Metadata-Version: 1.0
Name: scikit-sos
Version: 0.1.3
Summary: An sklearn-compatible Python implementation of Stochastic Outlier Selection (SOS) for detecting outliers in data.
Home-page: https://github.com/jeroenjanssens/sos
Author: Jeroen Janssens
Author-email: jeroen@jeroenjanssens.com
License: BSD
Description: scikit-sos
        ==========
        
        scikit-sos is a Python module for Stochastic Outlier Selection (SOS). It
        is compatible with scikit-learn.
        
        SOS is an unsupervised outlier selection algorithm. It uses the concept
        of affinity to compute an outlier probability for each data point.
        
        .. figure:: doc/sos.png
           :alt: SOS
        
        For more information about SOS, see the technical report: J.H.M.
        Janssens, F. Huszar, E.O. Postma, and H.J. van den Herik. `Stochastic
        Outlier
        Selection <https://github.com/jeroenjanssens/sos/blob/master/doc/sos-ticc-tr-2012-001.pdf?raw=true>`__.

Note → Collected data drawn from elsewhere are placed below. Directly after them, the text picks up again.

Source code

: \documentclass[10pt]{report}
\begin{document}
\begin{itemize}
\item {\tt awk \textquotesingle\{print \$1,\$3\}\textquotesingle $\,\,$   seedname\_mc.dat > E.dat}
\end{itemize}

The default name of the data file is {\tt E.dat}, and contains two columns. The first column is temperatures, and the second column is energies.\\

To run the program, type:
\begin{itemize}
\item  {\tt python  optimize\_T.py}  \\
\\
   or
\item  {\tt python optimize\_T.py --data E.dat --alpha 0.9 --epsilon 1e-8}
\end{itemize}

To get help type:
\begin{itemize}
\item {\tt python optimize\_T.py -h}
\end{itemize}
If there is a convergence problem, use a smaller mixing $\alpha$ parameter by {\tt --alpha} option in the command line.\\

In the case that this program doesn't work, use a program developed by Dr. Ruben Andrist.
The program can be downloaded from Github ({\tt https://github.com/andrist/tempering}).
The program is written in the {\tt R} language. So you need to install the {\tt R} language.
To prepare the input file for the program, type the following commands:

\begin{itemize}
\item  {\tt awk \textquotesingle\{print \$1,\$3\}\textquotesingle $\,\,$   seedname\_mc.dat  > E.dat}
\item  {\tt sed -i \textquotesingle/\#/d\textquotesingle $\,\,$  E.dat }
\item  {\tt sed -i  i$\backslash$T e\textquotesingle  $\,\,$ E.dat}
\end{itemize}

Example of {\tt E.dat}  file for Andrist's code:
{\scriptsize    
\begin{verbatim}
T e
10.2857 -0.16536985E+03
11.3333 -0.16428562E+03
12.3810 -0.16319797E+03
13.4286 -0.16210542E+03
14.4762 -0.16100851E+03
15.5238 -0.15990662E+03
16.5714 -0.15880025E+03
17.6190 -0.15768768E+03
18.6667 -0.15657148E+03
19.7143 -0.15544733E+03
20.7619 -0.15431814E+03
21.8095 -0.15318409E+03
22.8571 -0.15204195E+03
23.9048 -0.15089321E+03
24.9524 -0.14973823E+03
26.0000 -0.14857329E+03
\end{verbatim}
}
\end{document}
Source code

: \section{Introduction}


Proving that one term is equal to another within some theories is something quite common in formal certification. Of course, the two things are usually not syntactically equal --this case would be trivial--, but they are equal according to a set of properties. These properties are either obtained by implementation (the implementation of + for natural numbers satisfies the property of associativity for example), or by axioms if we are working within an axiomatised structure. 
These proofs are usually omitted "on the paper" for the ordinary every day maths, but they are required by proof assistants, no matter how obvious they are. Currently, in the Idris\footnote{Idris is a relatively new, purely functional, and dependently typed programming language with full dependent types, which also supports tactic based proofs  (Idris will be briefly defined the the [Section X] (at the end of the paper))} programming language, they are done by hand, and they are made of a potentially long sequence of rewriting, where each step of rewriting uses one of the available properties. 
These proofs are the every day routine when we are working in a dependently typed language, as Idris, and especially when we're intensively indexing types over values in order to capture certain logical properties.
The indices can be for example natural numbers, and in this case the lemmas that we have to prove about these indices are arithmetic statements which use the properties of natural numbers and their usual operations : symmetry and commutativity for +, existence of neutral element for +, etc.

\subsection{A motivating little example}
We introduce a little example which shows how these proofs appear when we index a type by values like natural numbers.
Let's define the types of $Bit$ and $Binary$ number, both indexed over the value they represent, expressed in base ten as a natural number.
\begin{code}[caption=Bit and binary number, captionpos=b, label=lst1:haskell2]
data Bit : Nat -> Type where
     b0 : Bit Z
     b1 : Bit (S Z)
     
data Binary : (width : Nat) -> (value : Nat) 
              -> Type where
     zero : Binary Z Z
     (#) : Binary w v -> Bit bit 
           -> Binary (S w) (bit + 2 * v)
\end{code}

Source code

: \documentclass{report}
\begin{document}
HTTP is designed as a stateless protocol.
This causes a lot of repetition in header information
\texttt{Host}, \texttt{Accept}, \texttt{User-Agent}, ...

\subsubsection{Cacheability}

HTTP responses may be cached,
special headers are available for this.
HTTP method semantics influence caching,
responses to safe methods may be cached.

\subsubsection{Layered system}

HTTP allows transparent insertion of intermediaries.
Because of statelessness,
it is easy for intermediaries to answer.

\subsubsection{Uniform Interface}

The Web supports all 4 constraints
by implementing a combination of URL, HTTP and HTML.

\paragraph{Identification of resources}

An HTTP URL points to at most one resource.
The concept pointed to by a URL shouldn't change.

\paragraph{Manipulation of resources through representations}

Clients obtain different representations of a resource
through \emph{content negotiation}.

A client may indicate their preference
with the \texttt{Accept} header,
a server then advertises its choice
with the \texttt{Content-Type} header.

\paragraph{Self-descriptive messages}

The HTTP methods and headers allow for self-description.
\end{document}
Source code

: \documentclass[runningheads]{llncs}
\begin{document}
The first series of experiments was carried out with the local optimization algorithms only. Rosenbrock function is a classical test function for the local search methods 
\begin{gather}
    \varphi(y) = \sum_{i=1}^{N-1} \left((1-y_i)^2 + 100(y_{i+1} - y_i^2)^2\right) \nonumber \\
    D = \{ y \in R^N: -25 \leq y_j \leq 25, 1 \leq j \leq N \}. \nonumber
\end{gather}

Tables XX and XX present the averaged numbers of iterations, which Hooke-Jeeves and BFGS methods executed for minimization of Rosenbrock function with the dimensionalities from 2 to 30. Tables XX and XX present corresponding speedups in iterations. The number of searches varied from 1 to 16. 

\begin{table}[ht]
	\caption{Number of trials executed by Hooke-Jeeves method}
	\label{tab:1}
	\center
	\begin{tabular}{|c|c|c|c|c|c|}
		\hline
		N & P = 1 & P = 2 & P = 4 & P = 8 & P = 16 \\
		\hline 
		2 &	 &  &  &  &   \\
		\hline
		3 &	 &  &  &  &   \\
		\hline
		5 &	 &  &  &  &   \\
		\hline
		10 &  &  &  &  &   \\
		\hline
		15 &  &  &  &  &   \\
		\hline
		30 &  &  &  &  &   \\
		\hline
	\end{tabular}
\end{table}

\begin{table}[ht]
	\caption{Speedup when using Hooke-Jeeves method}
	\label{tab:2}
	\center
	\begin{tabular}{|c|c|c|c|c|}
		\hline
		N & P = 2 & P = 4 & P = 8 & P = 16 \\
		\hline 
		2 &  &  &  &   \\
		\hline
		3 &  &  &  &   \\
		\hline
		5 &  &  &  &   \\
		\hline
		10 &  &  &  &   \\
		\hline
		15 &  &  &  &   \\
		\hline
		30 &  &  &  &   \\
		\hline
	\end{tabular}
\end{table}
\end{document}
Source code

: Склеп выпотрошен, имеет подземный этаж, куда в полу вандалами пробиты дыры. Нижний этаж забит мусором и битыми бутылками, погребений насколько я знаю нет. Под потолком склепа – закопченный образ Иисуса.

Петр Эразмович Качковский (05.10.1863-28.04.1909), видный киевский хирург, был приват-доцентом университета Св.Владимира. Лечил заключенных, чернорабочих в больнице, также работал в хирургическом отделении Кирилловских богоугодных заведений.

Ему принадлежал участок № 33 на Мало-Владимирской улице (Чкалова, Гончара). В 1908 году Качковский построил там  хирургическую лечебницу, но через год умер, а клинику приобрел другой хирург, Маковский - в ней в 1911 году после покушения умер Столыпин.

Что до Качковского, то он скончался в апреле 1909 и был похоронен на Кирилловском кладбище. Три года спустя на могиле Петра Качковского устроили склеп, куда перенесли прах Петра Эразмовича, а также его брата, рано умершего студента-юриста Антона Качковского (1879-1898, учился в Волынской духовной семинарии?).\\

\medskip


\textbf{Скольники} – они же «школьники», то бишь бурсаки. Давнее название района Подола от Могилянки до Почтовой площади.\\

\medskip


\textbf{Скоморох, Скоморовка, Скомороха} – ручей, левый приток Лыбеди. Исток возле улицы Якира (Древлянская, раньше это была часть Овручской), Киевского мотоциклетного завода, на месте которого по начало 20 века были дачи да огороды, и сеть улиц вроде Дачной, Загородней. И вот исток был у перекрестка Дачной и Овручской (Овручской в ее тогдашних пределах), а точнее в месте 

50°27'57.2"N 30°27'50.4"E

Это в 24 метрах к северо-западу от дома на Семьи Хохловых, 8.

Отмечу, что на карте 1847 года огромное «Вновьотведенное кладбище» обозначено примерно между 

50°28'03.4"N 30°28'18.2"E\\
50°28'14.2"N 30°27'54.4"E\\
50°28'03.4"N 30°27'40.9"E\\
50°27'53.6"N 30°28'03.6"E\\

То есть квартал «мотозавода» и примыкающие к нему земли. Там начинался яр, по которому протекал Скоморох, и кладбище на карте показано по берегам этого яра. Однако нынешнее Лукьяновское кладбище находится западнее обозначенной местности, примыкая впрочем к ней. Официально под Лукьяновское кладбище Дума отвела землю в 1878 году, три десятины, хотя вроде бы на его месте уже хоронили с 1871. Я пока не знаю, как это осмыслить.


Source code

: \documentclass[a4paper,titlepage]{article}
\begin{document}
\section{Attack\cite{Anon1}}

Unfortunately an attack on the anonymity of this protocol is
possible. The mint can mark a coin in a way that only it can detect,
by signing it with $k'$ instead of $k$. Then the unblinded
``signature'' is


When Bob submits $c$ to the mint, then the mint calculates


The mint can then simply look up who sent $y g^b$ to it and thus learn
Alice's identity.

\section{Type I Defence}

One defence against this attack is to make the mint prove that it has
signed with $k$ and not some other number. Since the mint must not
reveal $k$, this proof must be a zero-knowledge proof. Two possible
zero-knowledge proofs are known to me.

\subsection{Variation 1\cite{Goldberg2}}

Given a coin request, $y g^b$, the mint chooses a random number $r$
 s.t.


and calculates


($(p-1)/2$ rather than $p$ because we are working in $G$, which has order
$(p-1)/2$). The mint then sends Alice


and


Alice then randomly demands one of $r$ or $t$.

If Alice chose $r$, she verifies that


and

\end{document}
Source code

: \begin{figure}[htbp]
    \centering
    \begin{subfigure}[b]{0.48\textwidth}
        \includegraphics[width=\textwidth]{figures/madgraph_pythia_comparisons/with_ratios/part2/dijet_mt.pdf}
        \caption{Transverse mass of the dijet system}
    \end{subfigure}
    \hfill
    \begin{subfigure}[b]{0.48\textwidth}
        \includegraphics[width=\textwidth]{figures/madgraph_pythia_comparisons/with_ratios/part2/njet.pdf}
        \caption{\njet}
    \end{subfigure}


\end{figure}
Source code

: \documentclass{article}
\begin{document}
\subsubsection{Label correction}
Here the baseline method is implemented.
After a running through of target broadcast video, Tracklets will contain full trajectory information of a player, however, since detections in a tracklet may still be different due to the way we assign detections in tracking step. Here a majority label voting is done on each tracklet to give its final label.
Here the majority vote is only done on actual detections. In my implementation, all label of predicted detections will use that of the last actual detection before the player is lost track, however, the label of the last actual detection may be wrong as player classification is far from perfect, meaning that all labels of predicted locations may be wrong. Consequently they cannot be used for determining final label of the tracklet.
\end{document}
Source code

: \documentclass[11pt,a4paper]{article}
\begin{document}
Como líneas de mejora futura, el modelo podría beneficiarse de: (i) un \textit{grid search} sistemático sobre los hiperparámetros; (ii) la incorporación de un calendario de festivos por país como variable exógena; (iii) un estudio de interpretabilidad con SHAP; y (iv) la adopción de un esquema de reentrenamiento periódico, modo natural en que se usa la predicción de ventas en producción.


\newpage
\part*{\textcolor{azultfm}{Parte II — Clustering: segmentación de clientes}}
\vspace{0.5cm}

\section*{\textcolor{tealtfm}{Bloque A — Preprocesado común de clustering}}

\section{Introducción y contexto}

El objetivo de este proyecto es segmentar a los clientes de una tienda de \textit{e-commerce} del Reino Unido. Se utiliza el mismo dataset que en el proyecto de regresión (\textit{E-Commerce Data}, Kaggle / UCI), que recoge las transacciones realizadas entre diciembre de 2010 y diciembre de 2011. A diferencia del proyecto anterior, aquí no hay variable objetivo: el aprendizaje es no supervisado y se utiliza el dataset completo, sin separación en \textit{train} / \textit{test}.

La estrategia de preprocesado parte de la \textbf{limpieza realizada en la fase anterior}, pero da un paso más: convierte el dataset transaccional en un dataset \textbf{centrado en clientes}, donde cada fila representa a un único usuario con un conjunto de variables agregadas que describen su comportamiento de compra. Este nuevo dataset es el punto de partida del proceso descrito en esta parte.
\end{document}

        Technical Report TiCC TR 2012-001, Tilburg University, Tilburg, the
        Netherlands, 2012.
        
        Selecting outliers from the command line
        ----------------------------------------
        
        A Python implementation of the SOS algorithm can be found in the sksos
        directory. This implementation only depends on NumPy and can be used
        from the command-line. For example, if we apply SOS with a perplexity of
        20 to the Iris dataset, which is included, we obtain the following
        outlier probabilities:
        
        .. code:: bash
        
            git clone https://github.com/jeroenjanssens/sos.git 
            cd sos/sksos
            < iris.csv ./sos -p 30 | sort -nr | head
            0.92552418
            0.91794955
            0.81657372
            0.79410068
            0.77251273
            0.76652991
            0.71135211
            0.69634175
            0.69305280
            0.68967627
        
        Adding a threshold causes SOS to output 0s and 1s instead of outlier
        probabilities. If we set the threshold to 0.75 then we see that out of
        the 150 data points, 6 are selected as outliers:
        
        .. code:: bash
        
            < iris.csv ./sos -p 30 -t 0.75 | paste -sd+ | bc
            6
        
        Under the hood, SOS simply needs a two-dimensional NumPy array. A PyPI
        package is in the making.
        
        License
        -------
        
        All software in this repository is distributed under the terms of the
        BSD Simplified License. The full license is in the LICENSE file.
        
Platform: UNKNOWN